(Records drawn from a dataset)
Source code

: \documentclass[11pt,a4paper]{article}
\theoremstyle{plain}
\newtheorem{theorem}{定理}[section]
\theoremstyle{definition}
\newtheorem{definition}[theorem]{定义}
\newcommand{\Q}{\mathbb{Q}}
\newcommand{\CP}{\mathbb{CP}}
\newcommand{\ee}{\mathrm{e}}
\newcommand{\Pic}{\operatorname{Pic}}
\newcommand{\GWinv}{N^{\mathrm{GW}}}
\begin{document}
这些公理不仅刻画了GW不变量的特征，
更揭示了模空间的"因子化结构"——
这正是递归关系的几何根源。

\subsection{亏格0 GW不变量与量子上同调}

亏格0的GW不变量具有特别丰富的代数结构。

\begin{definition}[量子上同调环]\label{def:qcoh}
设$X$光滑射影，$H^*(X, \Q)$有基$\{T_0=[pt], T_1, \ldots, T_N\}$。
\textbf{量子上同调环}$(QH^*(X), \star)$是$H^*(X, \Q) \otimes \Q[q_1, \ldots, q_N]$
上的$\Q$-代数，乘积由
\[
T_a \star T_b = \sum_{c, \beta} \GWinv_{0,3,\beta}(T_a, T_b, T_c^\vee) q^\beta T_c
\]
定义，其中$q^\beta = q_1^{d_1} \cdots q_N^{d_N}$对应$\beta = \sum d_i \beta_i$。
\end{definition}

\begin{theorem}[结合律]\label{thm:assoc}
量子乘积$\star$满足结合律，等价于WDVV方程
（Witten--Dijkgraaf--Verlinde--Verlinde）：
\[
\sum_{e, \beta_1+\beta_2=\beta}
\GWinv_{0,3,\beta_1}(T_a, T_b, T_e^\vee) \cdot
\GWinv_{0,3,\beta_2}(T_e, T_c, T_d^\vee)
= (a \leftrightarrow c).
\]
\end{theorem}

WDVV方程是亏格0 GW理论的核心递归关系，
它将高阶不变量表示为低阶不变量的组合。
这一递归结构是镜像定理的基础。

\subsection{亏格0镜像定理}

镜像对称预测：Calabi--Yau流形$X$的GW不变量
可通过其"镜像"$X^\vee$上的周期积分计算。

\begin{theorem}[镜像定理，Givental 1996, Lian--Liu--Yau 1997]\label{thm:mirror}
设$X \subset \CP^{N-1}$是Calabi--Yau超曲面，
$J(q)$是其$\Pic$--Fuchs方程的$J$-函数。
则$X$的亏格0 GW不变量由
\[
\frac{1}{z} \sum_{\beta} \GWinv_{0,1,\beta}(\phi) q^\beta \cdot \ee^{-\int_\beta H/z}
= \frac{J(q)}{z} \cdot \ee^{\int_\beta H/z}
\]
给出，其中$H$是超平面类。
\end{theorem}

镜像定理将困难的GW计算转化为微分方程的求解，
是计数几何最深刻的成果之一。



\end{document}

WORK TASK:
Filter the entries by the string "mathbb" and copy each matching line.

SOLUTION TO THIS EXERCISE:
\newcommand{\Q}{\mathbb{Q}}
\newcommand{\CP}{\mathbb{CP}}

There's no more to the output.